● THE TASK
In your answer, give each entry again exactly as it appears.

● Saved entries
**********

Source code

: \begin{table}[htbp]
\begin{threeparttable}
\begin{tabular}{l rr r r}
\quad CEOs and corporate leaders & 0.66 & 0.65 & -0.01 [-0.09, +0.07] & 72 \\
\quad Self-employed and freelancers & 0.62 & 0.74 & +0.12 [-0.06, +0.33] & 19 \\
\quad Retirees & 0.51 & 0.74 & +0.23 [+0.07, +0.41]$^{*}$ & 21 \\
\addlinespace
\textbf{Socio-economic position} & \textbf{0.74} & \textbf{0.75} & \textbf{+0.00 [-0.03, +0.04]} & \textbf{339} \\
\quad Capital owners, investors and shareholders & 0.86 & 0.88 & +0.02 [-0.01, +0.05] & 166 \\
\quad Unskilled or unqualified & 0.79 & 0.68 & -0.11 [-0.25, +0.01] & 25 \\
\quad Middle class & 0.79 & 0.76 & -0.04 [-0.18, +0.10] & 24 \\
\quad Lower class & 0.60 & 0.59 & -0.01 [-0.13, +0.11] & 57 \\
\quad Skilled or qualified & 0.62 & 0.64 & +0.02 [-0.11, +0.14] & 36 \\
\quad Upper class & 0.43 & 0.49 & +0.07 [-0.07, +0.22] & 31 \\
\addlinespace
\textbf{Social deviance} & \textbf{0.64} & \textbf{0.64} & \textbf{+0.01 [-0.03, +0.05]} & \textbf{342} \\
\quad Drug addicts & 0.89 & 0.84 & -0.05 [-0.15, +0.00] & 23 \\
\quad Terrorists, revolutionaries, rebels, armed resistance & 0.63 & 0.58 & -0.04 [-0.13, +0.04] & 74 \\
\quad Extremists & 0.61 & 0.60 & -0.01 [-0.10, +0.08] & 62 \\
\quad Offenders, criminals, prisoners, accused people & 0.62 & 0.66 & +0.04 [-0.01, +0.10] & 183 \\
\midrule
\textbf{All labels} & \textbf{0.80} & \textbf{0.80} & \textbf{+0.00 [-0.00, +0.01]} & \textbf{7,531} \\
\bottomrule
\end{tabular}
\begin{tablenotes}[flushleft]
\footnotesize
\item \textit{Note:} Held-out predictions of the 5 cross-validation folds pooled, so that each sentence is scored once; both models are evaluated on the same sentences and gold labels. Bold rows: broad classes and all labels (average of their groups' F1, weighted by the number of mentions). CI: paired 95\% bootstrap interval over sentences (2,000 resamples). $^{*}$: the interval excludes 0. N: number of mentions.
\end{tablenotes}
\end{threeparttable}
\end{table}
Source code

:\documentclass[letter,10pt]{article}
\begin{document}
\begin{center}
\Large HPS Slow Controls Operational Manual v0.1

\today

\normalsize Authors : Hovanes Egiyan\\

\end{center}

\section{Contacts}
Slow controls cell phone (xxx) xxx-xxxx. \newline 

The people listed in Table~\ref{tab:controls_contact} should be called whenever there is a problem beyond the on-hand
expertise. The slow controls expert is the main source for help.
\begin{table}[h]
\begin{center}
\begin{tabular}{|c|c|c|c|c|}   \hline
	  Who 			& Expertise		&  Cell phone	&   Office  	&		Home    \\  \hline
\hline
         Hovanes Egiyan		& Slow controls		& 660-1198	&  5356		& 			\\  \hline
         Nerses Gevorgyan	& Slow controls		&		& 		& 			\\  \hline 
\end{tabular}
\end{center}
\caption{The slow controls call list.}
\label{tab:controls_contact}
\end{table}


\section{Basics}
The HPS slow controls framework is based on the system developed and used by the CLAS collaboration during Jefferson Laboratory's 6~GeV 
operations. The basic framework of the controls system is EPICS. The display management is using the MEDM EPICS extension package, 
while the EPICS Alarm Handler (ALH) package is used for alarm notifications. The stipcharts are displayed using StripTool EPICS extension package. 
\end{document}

**********

● RESULT OF THE EXERCISE
Source code

: \begin{table}[htbp]
\begin{threeparttable}
\begin{tabular}{l rr r r}
\quad CEOs and corporate leaders & 0.66 & 0.65 & -0.01 [-0.09, +0.07] & 72 \\
\quad Self-employed and freelancers & 0.62 & 0.74 & +0.12 [-0.06, +0.33] & 19 \\
\quad Retirees & 0.51 & 0.74 & +0.23 [+0.07, +0.41]$^{*}$ & 21 \\
\addlinespace
\textbf{Socio-economic position} & \textbf{0.74} & \textbf{0.75} & \textbf{+0.00 [-0.03, +0.04]} & \textbf{339} \\
\quad Capital owners, investors and shareholders & 0.86 & 0.88 & +0.02 [-0.01, +0.05] & 166 \\
\quad Unskilled or unqualified & 0.79 & 0.68 & -0.11 [-0.25, +0.01] & 25 \\
\quad Middle class & 0.79 & 0.76 & -0.04 [-0.18, +0.10] & 24 \\
\quad Lower class & 0.60 & 0.59 & -0.01 [-0.13, +0.11] & 57 \\
\quad Skilled or qualified & 0.62 & 0.64 & +0.02 [-0.11, +0.14] & 36 \\
\quad Upper class & 0.43 & 0.49 & +0.07 [-0.07, +0.22] & 31 \\
\addlinespace
\textbf{Social deviance} & \textbf{0.64} & \textbf{0.64} & \textbf{+0.01 [-0.03, +0.05]} & \textbf{342} \\
\quad Drug addicts & 0.89 & 0.84 & -0.05 [-0.15, +0.00] & 23 \\
\quad Terrorists, revolutionaries, rebels, armed resistance & 0.63 & 0.58 & -0.04 [-0.13, +0.04] & 74 \\
\quad Extremists & 0.61 & 0.60 & -0.01 [-0.10, +0.08] & 62 \\
\quad Offenders, criminals, prisoners, accused people & 0.62 & 0.66 & +0.04 [-0.01, +0.10] & 183 \\
\midrule
\textbf{All labels} & \textbf{0.80} & \textbf{0.80} & \textbf{+0.00 [-0.00, +0.01]} & \textbf{7,531} \\
\bottomrule
\end{tabular}
\begin{tablenotes}[flushleft]
\footnotesize
\item \textit{Note:} Held-out predictions of the 5 cross-validation folds pooled, so that each sentence is scored once; both models are evaluated on the same sentences and gold labels. Bold rows: broad classes and all labels (average of their groups' F1, weighted by the number of mentions). CI: paired 95\% bootstrap interval over sentences (2,000 resamples). $^{*}$: the interval excludes 0. N: number of mentions.
\end{tablenotes}
\end{threeparttable}
\end{table}
Source code

:\documentclass[letter,10pt]{article}
\begin{document}
\begin{center}
\Large HPS Slow Controls Operational Manual v0.1

\today

\normalsize Authors : Hovanes Egiyan\\

\end{center}

\section{Contacts}
Slow controls cell phone (xxx) xxx-xxxx. \newline 

The people listed in Table~\ref{tab:controls_contact} should be called whenever there is a problem beyond the on-hand
expertise. The slow controls expert is the main source for help.
\begin{table}[h]
\begin{center}
\begin{tabular}{|c|c|c|c|c|}   \hline
	  Who 			& Expertise		&  Cell phone	&   Office  	&		Home    \\  \hline
\hline
         Hovanes Egiyan		& Slow controls		& 660-1198	&  5356		& 			\\  \hline
         Nerses Gevorgyan	& Slow controls		&		& 		& 			\\  \hline 
\end{tabular}
\end{center}
\caption{The slow controls call list.}
\label{tab:controls_contact}
\end{table}


\section{Basics}
The HPS slow controls framework is based on the system developed and used by the CLAS collaboration during Jefferson Laboratory's 6~GeV 
operations. The basic framework of the controls system is EPICS. The display management is using the MEDM EPICS extension package, 
while the EPICS Alarm Handler (ALH) package is used for alarm notifications. The stipcharts are displayed using StripTool EPICS extension package. 
\end{document}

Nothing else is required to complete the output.